= PROBLEM TO WORK ON =
Everything in the entries below should be restated exactly, except for the pictures.

= STUDY MATERIAL =
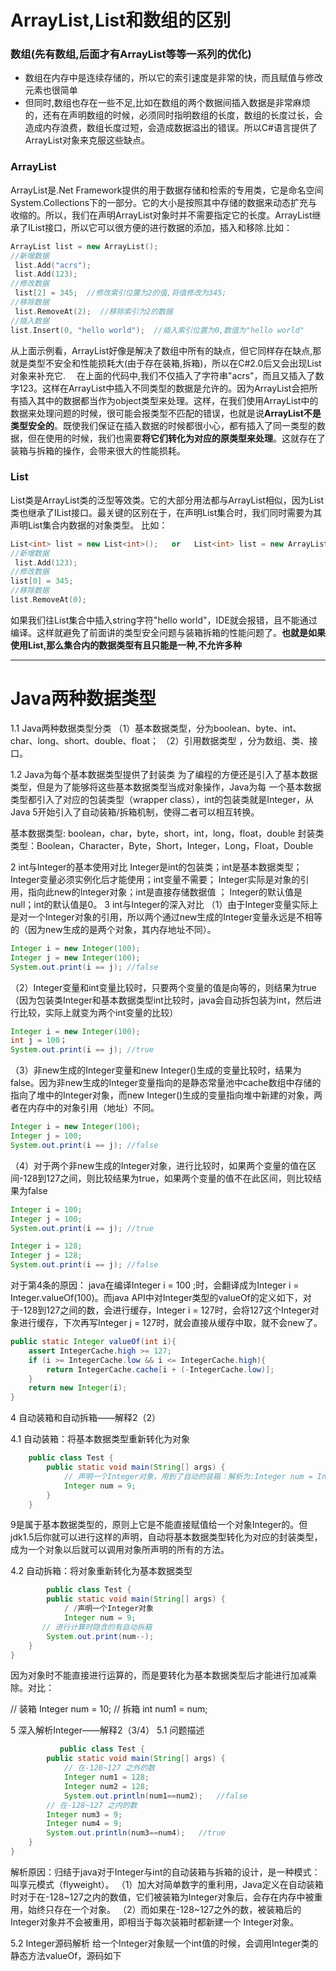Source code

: # ArrayList,List和数组的区别

### 数组(先有数组,后面才有ArrayList等等一系列的优化)

- 数组在内存中是连续存储的，所以它的索引速度是非常的快，而且赋值与修改元素也很简单
- 但同时,数组也存在一些不足,比如在数组的两个数据间插入数据是非常麻烦的，还有在声明数组的时候，必须同时指明数组的长度，数组的长度过长，会造成内存浪费，数组长度过短，会造成数据溢出的错误。所以C#语言提供了ArrayList对象来克服这些缺点。

### ArrayList

ArrayList是.Net Framework提供的用于数据存储和检索的专用类，它是命名空间System.Collections下的一部分。它的大小是按照其中存储的数据来动态扩充与收缩的。所以，我们在声明ArrayList对象时并不需要指定它的长度。ArrayList继承了IList接口，所以它可以很方便的进行数据的添加，插入和移除.比如：

```cpp
ArrayList list = new ArrayList();
//新增数据
 list.Add("acrs");
 list.Add(123);
//修改数据
 list[2] = 345;  //修改索引位置为2的值,将值修改为345;
//移除数据
 list.RemoveAt(2);  //移除索引为2的数据
//插入数据 
list.Insert(0, "hello world");  //插入索引位置为0,数值为"hello world"
```

从上面示例看，ArrayList好像是解决了数组中所有的缺点，但它同样存在缺点,那就是类型不安全和性能损耗大(由于存在装箱,拆箱)，所以在C#2.0后又会出现List对象来补充它.
 　在上面的代码中,我们不仅插入了字符串"acrs"，而且又插入了数字123。这样在ArrayList中插入不同类型的数据是允许的。因为ArrayList会把所有插入其中的数据都当作为object类型来处理。这样，在我们使用ArrayList中的数据来处理问题的时候，很可能会报类型不匹配的错误，也就是说**ArrayList不是类型安全的**。既使我们保证在插入数据的时候都很小心，都有插入了同一类型的数据，但在使用的时候，我们也需要**将它们转化为对应的原类型来处理**。这就存在了装箱与拆箱的操作，会带来很大的性能损耗。

### List

List类是ArrayList类的泛型等效类。它的大部分用法都与ArrayList相似，因为List类也继承了IList接口。最关键的区别在于，在声明List集合时，我们同时需要为其声明List集合内数据的对象类型。 比如：

```cpp
List<int> list = new List<int>();   or   List<int> list = new ArrayList<>();
//新增数据
 list.Add(123);
//修改数据 
list[0] = 345;
//移除数据
list.RemoveAt(0);
```

如果我们往List集合中插入string字符"hello world"，IDE就会报错，且不能通过编译。这样就避免了前面讲的类型安全问题与装箱拆箱的性能问题了。**也就是如果使用List,那么集合内的数据类型有且只能是一种,不允许多种**

***



# Java两种数据类型

1.1 Java两种数据类型分类
（1）基本数据类型，分为boolean、byte、int、char、long、short、double、float；
（2）引用数据类型 ，分为数组、类、接口。

1.2 Java为每个基本数据类型提供了封装类
为了编程的方便还是引入了基本数据类型，但是为了能够将这些基本数据类型当成对象操作，Java为每 一个基本数据类型都引入了对应的包装类型（wrapper class），int的包装类就是Integer，从Java 5开始引入了自动装箱/拆箱机制，使得二者可以相互转换。

基本数据类型: boolean，char，byte，short，int，long，float，double
封装类类型：Boolean，Character，Byte，Short，Integer，Long，Float，Double

2 int与Integer的基本使用对比
Integer是int的包装类；int是基本数据类型；
Integer变量必须实例化后才能使用；int变量不需要；
Integer实际是对象的引用，指向此new的Integer对象；int是直接存储数据值 ；
Integer的默认值是null；int的默认值是0。
3 int与Integer的深入对比
（1）由于Integer变量实际上是对一个Integer对象的引用，所以两个通过new生成的Integer变量永远是不相等的（因为new生成的是两个对象，其内存地址不同）。

```java
Integer i = new Integer(100);
Integer j = new Integer(100);
System.out.print(i == j); //false
```

（2）Integer变量和int变量比较时，只要两个变量的值是向等的，则结果为true（因为包装类Integer和基本数据类型int比较时，java会自动拆包装为int，然后进行比较，实际上就变为两个int变量的比较）

```java
Integer i = new Integer(100);
int j = 100；
System.out.print(i == j); //true
```

（3）非new生成的Integer变量和new Integer()生成的变量比较时，结果为false。因为非new生成的Integer变量指向的是静态常量池中cache数组中存储的指向了堆中的Integer对象，而new Integer()生成的变量指向堆中新建的对象，两者在内存中的对象引用（地址）不同。

```java
Integer i = new Integer(100);
Integer j = 100;
System.out.print(i == j); //false
```

（4）对于两个非new生成的Integer对象，进行比较时，如果两个变量的值在区间-128到127之间，则比较结果为true，如果两个变量的值不在此区间，则比较结果为false

```java
Integer i = 100;
Integer j = 100;
System.out.print(i == j); //true

Integer i = 128;
Integer j = 128;
System.out.print(i == j); //false
```

对于第4条的原因： java在编译Integer i = 100 ;时，会翻译成为Integer i = Integer.valueOf(100)。而java API中对Integer类型的valueOf的定义如下，对于-128到127之间的数，会进行缓存，Integer i = 127时，会将127这个Integer对象进行缓存，下次再写Integer j = 127时，就会直接从缓存中取，就不会new了。

```java
public static Integer valueOf(int i){
    assert IntegerCache.high >= 127;
    if (i >= IntegerCache.low && i <= IntegerCache.high){
        return IntegerCache.cache[i + (-IntegerCache.low)];
    }
    return new Integer(i);
}
```



4 自动装箱和自动拆箱——解释2（2）

4.1 自动装箱：将基本数据类型重新转化为对象

```java
    public class Test {  
        public static void main(String[] args) {  
            // 声明一个Integer对象，用到了自动的装箱：解析为:Integer num = Integer.valueOf(9);
	        Integer num = 9;
        }  
    }  
```

9是属于基本数据类型的，原则上它是不能直接赋值给一个对象Integer的。但jdk1.5后你就可以进行这样的声明，自动将基本数据类型转化为对应的封装类型，成为一个对象以后就可以调用对象所声明的所有的方法。

4.2 自动拆箱：将对象重新转化为基本数据类型            

```java
        public class Test {  
        public static void main(String[] args) {  
            / /声明一个Integer对象
	        Integer num = 9;
       // 进行计算时隐含的有自动拆箱
	    System.out.print(num--);
    }  
}  
```

因为对象时不能直接进行运算的，而是要转化为基本数据类型后才能进行加减乘除。对比：

// 装箱
Integer num = 10;
// 拆箱
int num1 = num;

5 深入解析Integer——解释2（3/4）
5.1 问题描述                     

```java
           public class Test {  
        public static void main(String[] args) {  
	        // 在-128~127 之外的数
            Integer num1 = 128;   
            Integer num2 = 128;           
            System.out.println(num1==num2);   //false
        // 在-128~127 之内的数 
        Integer num3 = 9;   
        Integer num4 = 9;   
        System.out.println(num3==num4);   //true
    }  
}  
```

解析原因：归结于java对于Integer与int的自动装箱与拆箱的设计，是一种模式：叫享元模式（flyweight）。
（1）加大对简单数字的重利用，Java定义在自动装箱时对于在-128~127之内的数值，它们被装箱为Integer对象后，会存在内存中被重用，始终只存在一个对象。
（2）而如果在-128~127之外的数，被装箱后的Integer对象并不会被重用，即相当于每次装箱时都新建一个 Integer对象。

5.2 Integer源码解析
给一个Integer对象赋一个int值的时候，会调用Integer类的静态方法valueOf，源码如下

= OUTPUT FOR THIS EXERCISE =
Source code

: # ArrayList,List和数组的区别

### 数组(先有数组,后面才有ArrayList等等一系列的优化)

- 数组在内存中是连续存储的，所以它的索引速度是非常的快，而且赋值与修改元素也很简单
- 但同时,数组也存在一些不足,比如在数组的两个数据间插入数据是非常麻烦的，还有在声明数组的时候，必须同时指明数组的长度，数组的长度过长，会造成内存浪费，数组长度过短，会造成数据溢出的错误。所以C#语言提供了ArrayList对象来克服这些缺点。

### ArrayList

ArrayList是.Net Framework提供的用于数据存储和检索的专用类，它是命名空间System.Collections下的一部分。它的大小是按照其中存储的数据来动态扩充与收缩的。所以，我们在声明ArrayList对象时并不需要指定它的长度。ArrayList继承了IList接口，所以它可以很方便的进行数据的添加，插入和移除.比如：

```cpp
ArrayList list = new ArrayList();
//新增数据
 list.Add("acrs");
 list.Add(123);
//修改数据
 list[2] = 345;  //修改索引位置为2的值,将值修改为345;
//移除数据
 list.RemoveAt(2);  //移除索引为2的数据
//插入数据 
list.Insert(0, "hello world");  //插入索引位置为0,数值为"hello world"
```

从上面示例看，ArrayList好像是解决了数组中所有的缺点，但它同样存在缺点,那就是类型不安全和性能损耗大(由于存在装箱,拆箱)，所以在C#2.0后又会出现List对象来补充它.
 　在上面的代码中,我们不仅插入了字符串"acrs"，而且又插入了数字123。这样在ArrayList中插入不同类型的数据是允许的。因为ArrayList会把所有插入其中的数据都当作为object类型来处理。这样，在我们使用ArrayList中的数据来处理问题的时候，很可能会报类型不匹配的错误，也就是说**ArrayList不是类型安全的**。既使我们保证在插入数据的时候都很小心，都有插入了同一类型的数据，但在使用的时候，我们也需要**将它们转化为对应的原类型来处理**。这就存在了装箱与拆箱的操作，会带来很大的性能损耗。

### List

List类是ArrayList类的泛型等效类。它的大部分用法都与ArrayList相似，因为List类也继承了IList接口。最关键的区别在于，在声明List集合时，我们同时需要为其声明List集合内数据的对象类型。 比如：

```cpp
List<int> list = new List<int>();   or   List<int> list = new ArrayList<>();
//新增数据
 list.Add(123);
//修改数据 
list[0] = 345;
//移除数据
list.RemoveAt(0);
```

如果我们往List集合中插入string字符"hello world"，IDE就会报错，且不能通过编译。这样就避免了前面讲的类型安全问题与装箱拆箱的性能问题了。**也就是如果使用List,那么集合内的数据类型有且只能是一种,不允许多种**

***



# Java两种数据类型

1.1 Java两种数据类型分类
（1）基本数据类型，分为boolean、byte、int、char、long、short、double、float；
（2）引用数据类型 ，分为数组、类、接口。

1.2 Java为每个基本数据类型提供了封装类
为了编程的方便还是引入了基本数据类型，但是为了能够将这些基本数据类型当成对象操作，Java为每 一个基本数据类型都引入了对应的包装类型（wrapper class），int的包装类就是Integer，从Java 5开始引入了自动装箱/拆箱机制，使得二者可以相互转换。

基本数据类型: boolean，char，byte，short，int，long，float，double
封装类类型：Boolean，Character，Byte，Short，Integer，Long，Float，Double

2 int与Integer的基本使用对比
Integer是int的包装类；int是基本数据类型；
Integer变量必须实例化后才能使用；int变量不需要；
Integer实际是对象的引用，指向此new的Integer对象；int是直接存储数据值 ；
Integer的默认值是null；int的默认值是0。
3 int与Integer的深入对比
（1）由于Integer变量实际上是对一个Integer对象的引用，所以两个通过new生成的Integer变量永远是不相等的（因为new生成的是两个对象，其内存地址不同）。

```java
Integer i = new Integer(100);
Integer j = new Integer(100);
System.out.print(i == j); //false
```

（2）Integer变量和int变量比较时，只要两个变量的值是向等的，则结果为true（因为包装类Integer和基本数据类型int比较时，java会自动拆包装为int，然后进行比较，实际上就变为两个int变量的比较）

```java
Integer i = new Integer(100);
int j = 100；
System.out.print(i == j); //true
```

（3）非new生成的Integer变量和new Integer()生成的变量比较时，结果为false。因为非new生成的Integer变量指向的是静态常量池中cache数组中存储的指向了堆中的Integer对象，而new Integer()生成的变量指向堆中新建的对象，两者在内存中的对象引用（地址）不同。

```java
Integer i = new Integer(100);
Integer j = 100;
System.out.print(i == j); //false
```

（4）对于两个非new生成的Integer对象，进行比较时，如果两个变量的值在区间-128到127之间，则比较结果为true，如果两个变量的值不在此区间，则比较结果为false

```java
Integer i = 100;
Integer j = 100;
System.out.print(i == j); //true

Integer i = 128;
Integer j = 128;
System.out.print(i == j); //false
```

对于第4条的原因： java在编译Integer i = 100 ;时，会翻译成为Integer i = Integer.valueOf(100)。而java API中对Integer类型的valueOf的定义如下，对于-128到127之间的数，会进行缓存，Integer i = 127时，会将127这个Integer对象进行缓存，下次再写Integer j = 127时，就会直接从缓存中取，就不会new了。

```java
public static Integer valueOf(int i){
    assert IntegerCache.high >= 127;
    if (i >= IntegerCache.low && i <= IntegerCache.high){
        return IntegerCache.cache[i + (-IntegerCache.low)];
    }
    return new Integer(i);
}
```



4 自动装箱和自动拆箱——解释2（2）

4.1 自动装箱：将基本数据类型重新转化为对象

```java
    public class Test {  
        public static void main(String[] args) {  
            // 声明一个Integer对象，用到了自动的装箱：解析为:Integer num = Integer.valueOf(9);
	        Integer num = 9;
        }  
    }  
```

9是属于基本数据类型的，原则上它是不能直接赋值给一个对象Integer的。但jdk1.5后你就可以进行这样的声明，自动将基本数据类型转化为对应的封装类型，成为一个对象以后就可以调用对象所声明的所有的方法。

4.2 自动拆箱：将对象重新转化为基本数据类型            

```java
        public class Test {  
        public static void main(String[] args) {  
            / /声明一个Integer对象
	        Integer num = 9;
       // 进行计算时隐含的有自动拆箱
	    System.out.print(num--);
    }  
}  
```

因为对象时不能直接进行运算的，而是要转化为基本数据类型后才能进行加减乘除。对比：

// 装箱
Integer num = 10;
// 拆箱
int num1 = num;

5 深入解析Integer——解释2（3/4）
5.1 问题描述                     

```java
           public class Test {  
        public static void main(String[] args) {  
	        // 在-128~127 之外的数
            Integer num1 = 128;   
            Integer num2 = 128;           
            System.out.println(num1==num2);   //false
        // 在-128~127 之内的数 
        Integer num3 = 9;   
        Integer num4 = 9;   
        System.out.println(num3==num4);   //true
    }  
}  
```

解析原因：归结于java对于Integer与int的自动装箱与拆箱的设计，是一种模式：叫享元模式（flyweight）。
（1）加大对简单数字的重利用，Java定义在自动装箱时对于在-128~127之内的数值，它们被装箱为Integer对象后，会存在内存中被重用，始终只存在一个对象。
（2）而如果在-128~127之外的数，被装箱后的Integer对象并不会被重用，即相当于每次装箱时都新建一个 Integer对象。

5.2 Integer源码解析
给一个Integer对象赋一个int值的时候，会调用Integer类的静态方法valueOf，源码如下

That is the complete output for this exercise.